Repeat the listing exactly, minus the pictures.
◆ ◆ ◆ ◆
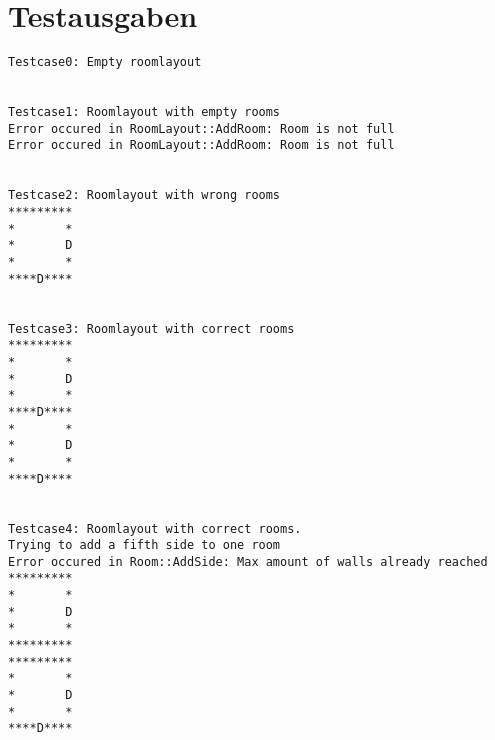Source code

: \documentclass[12pt,a4paper]{article}
\begin{document}
%
%
%
%
%
%
%
%
%
%
%
%
%
%
%
%
%
%
%
%
%
%
%


\newpage
\section {Testausgaben} 

\begin {verbatim}
Testcase0: Empty roomlayout


Testcase1: Roomlayout with empty rooms
Error occured in RoomLayout::AddRoom: Room is not full
Error occured in RoomLayout::AddRoom: Room is not full


Testcase2: Roomlayout with wrong rooms
*********
*       *
*       D
*       *
****D****


Testcase3: Roomlayout with correct rooms
*********
*       *
*       D
*       *
****D****
*       *
*       D
*       *
****D****


Testcase4: Roomlayout with correct rooms.
Trying to add a fifth side to one room
Error occured in Room::AddSide: Max amount of walls already reached
*********
*       *
*       D
*       *
*********
*********
*       *
*       D
*       *
****D****
\end {verbatim}
\end{document}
◆ ◆ ◆ ◆
## Answer to this problem:
Source code

: \documentclass[12pt,a4paper]{article}
\begin{document}
%
%
%
%
%
%
%
%
%
%
%
%
%
%
%
%
%
%
%
%
%
%
%


\newpage
\section {Testausgaben} 

\begin {verbatim}
Testcase0: Empty roomlayout


Testcase1: Roomlayout with empty rooms
Error occured in RoomLayout::AddRoom: Room is not full
Error occured in RoomLayout::AddRoom: Room is not full


Testcase2: Roomlayout with wrong rooms
*********
*       *
*       D
*       *
****D****


Testcase3: Roomlayout with correct rooms
*********
*       *
*       D
*       *
****D****
*       *
*       D
*       *
****D****


Testcase4: Roomlayout with correct rooms.
Trying to add a fifth side to one room
Error occured in Room::AddSide: Max amount of walls already reached
*********
*       *
*       D
*       *
*********
*********
*       *
*       D
*       *
****D****
\end {verbatim}
\end{document}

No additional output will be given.